#### Instructions to follow:
Only the lines holding the string "esempio" are needed; copy each of them from the data.

Stored data:
++++++
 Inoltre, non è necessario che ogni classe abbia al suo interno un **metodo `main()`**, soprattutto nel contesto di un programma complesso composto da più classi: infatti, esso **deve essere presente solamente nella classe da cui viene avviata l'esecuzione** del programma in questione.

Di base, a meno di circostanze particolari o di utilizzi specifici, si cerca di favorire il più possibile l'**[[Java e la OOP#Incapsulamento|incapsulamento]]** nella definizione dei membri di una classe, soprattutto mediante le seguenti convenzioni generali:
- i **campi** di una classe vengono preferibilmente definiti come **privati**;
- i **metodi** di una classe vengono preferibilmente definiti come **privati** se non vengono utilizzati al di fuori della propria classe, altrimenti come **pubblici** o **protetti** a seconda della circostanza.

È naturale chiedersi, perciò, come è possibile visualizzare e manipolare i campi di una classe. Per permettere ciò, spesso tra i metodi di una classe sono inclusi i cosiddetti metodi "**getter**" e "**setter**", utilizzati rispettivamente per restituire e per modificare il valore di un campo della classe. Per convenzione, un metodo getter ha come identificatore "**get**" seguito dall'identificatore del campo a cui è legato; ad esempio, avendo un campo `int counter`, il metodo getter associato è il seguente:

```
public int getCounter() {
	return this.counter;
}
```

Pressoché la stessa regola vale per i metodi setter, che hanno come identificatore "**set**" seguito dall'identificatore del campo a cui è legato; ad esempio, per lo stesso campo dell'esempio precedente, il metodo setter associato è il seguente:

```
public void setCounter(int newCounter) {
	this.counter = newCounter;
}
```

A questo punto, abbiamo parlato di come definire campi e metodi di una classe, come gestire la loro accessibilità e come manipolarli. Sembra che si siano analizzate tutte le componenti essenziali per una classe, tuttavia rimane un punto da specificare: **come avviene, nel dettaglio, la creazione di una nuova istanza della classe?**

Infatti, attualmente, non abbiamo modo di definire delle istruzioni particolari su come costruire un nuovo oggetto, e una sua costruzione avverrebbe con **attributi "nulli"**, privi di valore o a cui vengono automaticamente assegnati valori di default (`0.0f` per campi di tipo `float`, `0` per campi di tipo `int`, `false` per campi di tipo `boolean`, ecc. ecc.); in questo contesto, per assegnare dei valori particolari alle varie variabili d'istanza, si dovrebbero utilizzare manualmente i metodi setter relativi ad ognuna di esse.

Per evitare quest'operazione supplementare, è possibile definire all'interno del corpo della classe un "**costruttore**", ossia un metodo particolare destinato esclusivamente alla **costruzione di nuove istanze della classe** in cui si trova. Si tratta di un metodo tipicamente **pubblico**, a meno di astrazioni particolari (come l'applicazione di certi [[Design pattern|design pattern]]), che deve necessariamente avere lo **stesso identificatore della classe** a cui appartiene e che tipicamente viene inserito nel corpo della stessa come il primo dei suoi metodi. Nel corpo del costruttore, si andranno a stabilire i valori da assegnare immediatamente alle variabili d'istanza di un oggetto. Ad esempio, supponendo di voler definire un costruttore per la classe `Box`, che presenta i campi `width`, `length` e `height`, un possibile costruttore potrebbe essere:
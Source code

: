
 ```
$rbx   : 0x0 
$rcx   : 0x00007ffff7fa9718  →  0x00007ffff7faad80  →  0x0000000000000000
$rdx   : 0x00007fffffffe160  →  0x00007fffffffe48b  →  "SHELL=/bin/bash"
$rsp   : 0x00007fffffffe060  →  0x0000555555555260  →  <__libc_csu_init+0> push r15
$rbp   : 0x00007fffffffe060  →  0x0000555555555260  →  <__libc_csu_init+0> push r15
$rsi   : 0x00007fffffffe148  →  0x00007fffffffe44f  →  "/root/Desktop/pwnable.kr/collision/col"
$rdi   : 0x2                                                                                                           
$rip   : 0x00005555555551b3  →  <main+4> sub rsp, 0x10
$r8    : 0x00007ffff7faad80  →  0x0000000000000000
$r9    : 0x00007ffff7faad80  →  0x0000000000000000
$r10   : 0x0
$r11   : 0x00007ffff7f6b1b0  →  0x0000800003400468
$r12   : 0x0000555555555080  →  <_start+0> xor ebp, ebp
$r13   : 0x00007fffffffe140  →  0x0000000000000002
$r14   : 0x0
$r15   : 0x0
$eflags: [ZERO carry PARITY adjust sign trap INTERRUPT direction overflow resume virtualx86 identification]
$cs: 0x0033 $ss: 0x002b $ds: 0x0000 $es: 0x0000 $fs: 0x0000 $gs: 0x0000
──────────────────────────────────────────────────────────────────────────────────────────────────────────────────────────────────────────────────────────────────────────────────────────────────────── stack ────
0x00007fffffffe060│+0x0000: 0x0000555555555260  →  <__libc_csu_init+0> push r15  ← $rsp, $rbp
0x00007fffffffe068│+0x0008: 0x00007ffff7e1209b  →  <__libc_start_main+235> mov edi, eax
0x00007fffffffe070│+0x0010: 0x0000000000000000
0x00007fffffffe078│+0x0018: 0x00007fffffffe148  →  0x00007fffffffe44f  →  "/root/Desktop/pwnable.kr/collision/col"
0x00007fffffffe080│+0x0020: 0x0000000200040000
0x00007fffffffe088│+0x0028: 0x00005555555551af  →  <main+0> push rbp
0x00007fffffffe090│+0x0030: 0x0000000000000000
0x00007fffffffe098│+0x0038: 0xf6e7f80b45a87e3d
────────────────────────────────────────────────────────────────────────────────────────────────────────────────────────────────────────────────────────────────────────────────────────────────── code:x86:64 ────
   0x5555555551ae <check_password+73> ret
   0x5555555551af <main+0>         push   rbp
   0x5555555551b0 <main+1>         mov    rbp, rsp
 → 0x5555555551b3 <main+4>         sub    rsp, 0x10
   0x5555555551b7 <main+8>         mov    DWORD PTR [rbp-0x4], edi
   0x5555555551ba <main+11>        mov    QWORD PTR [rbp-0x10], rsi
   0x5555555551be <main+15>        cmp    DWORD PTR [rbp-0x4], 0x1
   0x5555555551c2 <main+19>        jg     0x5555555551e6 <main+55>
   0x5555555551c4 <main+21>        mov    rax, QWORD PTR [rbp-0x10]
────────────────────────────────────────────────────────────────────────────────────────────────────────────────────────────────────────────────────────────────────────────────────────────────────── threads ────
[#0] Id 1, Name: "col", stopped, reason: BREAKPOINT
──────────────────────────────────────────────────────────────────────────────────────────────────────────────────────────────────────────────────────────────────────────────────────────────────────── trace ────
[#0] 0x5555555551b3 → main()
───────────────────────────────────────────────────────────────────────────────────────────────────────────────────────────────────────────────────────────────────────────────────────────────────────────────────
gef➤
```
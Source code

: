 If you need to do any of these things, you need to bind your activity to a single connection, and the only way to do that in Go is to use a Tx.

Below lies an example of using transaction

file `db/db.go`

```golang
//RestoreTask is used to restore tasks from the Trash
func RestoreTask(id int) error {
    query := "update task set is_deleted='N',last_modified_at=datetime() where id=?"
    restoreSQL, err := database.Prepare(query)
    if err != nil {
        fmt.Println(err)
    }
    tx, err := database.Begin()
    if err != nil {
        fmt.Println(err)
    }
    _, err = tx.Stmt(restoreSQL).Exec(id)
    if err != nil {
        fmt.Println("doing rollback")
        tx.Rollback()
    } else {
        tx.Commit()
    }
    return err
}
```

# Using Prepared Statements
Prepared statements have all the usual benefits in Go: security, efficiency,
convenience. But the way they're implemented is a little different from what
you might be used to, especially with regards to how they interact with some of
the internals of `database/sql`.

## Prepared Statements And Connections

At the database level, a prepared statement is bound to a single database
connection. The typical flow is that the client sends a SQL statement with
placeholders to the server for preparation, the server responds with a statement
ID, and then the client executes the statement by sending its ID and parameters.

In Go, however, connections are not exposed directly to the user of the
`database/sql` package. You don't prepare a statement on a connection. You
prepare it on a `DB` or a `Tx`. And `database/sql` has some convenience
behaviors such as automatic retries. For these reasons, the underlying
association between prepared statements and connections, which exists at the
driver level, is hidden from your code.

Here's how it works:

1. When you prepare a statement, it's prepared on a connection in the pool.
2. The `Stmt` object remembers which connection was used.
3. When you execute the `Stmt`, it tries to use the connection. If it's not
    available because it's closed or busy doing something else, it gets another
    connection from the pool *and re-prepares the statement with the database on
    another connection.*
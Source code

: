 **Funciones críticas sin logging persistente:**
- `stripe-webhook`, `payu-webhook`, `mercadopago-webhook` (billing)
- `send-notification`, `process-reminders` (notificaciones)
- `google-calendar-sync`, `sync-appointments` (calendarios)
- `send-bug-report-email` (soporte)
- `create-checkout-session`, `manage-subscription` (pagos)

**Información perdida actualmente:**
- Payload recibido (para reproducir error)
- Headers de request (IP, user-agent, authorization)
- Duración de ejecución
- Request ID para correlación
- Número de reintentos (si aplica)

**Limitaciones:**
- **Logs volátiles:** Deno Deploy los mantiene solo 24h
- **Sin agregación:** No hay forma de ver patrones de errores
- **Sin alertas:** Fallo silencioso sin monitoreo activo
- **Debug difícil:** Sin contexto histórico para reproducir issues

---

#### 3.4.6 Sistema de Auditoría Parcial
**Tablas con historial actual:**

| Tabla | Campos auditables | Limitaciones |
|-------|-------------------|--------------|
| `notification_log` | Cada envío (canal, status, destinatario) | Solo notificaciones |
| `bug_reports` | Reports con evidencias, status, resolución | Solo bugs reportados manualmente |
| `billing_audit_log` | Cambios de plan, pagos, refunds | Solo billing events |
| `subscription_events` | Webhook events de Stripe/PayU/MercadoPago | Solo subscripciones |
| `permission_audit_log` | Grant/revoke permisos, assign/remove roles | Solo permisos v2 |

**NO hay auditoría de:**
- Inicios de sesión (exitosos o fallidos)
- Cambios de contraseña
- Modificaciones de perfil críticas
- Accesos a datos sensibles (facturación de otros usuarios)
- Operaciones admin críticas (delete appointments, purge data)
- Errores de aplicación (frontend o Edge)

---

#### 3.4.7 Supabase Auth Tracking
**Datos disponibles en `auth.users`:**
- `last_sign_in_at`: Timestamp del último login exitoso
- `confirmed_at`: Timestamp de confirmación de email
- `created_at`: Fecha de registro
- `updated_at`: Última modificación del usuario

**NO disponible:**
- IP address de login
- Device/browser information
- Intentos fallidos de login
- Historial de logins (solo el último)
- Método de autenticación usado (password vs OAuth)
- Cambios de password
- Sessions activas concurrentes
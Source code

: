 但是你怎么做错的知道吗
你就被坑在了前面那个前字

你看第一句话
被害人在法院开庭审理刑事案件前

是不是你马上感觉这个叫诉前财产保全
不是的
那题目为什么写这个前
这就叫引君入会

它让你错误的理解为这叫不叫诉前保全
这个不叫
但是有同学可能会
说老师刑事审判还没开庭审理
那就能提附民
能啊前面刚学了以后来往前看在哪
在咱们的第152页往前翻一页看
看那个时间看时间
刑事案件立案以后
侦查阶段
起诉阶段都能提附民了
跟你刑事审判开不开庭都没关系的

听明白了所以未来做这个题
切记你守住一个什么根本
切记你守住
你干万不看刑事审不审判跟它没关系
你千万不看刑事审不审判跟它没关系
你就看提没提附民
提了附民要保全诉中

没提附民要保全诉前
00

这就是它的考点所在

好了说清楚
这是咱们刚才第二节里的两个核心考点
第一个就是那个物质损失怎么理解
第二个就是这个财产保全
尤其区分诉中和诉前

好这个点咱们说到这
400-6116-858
++++++
#### Completed task:
È naturale chiedersi, perciò, come è possibile visualizzare e manipolare i campi di una classe. Per permettere ciò, spesso tra i metodi di una classe sono inclusi i cosiddetti metodi "**getter**" e "**setter**", utilizzati rispettivamente per restituire e per modificare il valore di un campo della classe. Per convenzione, un metodo getter ha come identificatore "**get**" seguito dall'identificatore del campo a cui è legato; ad esempio, avendo un campo `int counter`, il metodo getter associato è il seguente:
Pressoché la stessa regola vale per i metodi setter, che hanno come identificatore "**set**" seguito dall'identificatore del campo a cui è legato; ad esempio, per lo stesso campo dell'esempio precedente, il metodo setter associato è il seguente:
Per evitare quest'operazione supplementare, è possibile definire all'interno del corpo della classe un "**costruttore**", ossia un metodo particolare destinato esclusivamente alla **costruzione di nuove istanze della classe** in cui si trova. Si tratta di un metodo tipicamente **pubblico**, a meno di astrazioni particolari (come l'applicazione di certi [[Design pattern|design pattern]]), che deve necessariamente avere lo **stesso identificatore della classe** a cui appartiene e che tipicamente viene inserito nel corpo della stessa come il primo dei suoi metodi. Nel corpo del costruttore, si andranno a stabilire i valori da assegnare immediatamente alle variabili d'istanza di un oggetto. Ad esempio, supponendo di voler definire un costruttore per la classe `Box`, che presenta i campi `width`, `length` e `height`, un possibile costruttore potrebbe essere:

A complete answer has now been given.